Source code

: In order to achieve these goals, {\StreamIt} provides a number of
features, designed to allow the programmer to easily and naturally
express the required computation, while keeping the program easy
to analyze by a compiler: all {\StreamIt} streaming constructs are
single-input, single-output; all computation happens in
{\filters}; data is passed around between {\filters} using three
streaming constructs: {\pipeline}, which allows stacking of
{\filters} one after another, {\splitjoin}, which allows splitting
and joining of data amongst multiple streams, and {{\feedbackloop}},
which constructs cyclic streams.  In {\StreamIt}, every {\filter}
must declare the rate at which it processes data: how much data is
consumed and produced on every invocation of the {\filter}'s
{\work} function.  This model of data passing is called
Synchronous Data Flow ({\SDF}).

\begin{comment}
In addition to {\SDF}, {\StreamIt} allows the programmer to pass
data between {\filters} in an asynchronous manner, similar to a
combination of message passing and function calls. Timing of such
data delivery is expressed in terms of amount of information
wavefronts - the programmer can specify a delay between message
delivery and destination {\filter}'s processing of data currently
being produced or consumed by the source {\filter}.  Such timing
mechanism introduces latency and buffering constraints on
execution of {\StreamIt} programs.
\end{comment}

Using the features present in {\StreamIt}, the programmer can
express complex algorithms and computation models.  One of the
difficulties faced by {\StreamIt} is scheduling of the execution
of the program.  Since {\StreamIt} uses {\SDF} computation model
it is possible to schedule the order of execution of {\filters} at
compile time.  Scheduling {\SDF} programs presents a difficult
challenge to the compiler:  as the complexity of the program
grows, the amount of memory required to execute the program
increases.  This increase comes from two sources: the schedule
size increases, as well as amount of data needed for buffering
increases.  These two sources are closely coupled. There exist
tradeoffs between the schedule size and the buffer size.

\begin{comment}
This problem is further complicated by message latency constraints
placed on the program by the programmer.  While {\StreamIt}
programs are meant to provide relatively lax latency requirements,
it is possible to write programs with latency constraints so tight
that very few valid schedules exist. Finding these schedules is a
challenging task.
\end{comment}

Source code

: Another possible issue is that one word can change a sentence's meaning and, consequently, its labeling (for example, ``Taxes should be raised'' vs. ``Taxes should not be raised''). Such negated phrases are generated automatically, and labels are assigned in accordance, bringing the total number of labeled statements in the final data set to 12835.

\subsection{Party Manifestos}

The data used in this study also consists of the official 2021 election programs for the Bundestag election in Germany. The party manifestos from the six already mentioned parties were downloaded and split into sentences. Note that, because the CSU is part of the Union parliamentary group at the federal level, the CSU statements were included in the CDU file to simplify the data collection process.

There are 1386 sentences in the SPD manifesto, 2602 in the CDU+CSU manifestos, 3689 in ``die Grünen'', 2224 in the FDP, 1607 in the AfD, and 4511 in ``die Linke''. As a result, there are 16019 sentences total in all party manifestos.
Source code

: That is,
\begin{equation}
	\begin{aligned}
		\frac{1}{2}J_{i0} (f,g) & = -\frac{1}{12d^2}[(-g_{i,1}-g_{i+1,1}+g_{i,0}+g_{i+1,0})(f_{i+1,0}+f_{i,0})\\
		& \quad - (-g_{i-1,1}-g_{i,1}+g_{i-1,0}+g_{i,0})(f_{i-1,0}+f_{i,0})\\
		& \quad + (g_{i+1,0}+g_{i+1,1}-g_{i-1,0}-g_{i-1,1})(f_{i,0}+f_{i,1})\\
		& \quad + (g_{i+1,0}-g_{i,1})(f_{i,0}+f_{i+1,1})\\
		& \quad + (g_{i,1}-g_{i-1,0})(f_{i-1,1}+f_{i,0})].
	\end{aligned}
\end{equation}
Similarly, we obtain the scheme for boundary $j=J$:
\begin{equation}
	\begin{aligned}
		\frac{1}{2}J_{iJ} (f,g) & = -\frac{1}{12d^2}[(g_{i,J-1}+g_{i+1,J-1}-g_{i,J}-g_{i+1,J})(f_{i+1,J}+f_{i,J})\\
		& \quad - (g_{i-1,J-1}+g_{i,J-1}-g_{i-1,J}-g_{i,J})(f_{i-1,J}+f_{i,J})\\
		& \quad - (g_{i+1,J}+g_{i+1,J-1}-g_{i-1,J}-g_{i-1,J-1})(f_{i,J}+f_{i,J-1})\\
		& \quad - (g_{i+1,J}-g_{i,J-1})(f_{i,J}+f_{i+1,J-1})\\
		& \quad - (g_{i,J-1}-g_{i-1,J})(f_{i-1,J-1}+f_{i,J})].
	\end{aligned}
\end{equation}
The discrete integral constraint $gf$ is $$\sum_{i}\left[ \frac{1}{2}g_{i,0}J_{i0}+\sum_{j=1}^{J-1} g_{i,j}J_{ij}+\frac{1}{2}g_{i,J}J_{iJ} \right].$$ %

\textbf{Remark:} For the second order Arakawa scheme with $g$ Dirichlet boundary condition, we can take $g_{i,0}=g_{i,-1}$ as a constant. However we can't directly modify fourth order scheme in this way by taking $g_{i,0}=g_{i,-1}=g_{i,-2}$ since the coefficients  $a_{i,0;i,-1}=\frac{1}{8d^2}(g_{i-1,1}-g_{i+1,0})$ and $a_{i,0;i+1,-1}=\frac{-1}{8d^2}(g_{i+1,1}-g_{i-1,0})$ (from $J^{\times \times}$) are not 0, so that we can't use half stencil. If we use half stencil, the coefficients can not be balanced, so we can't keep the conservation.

- **What is expected**
Copy whichever lines in the listing above hold "buffering".

- **Response to the exercise**
mechanism introduces latency and buffering constraints on
size increases, as well as amount of data needed for buffering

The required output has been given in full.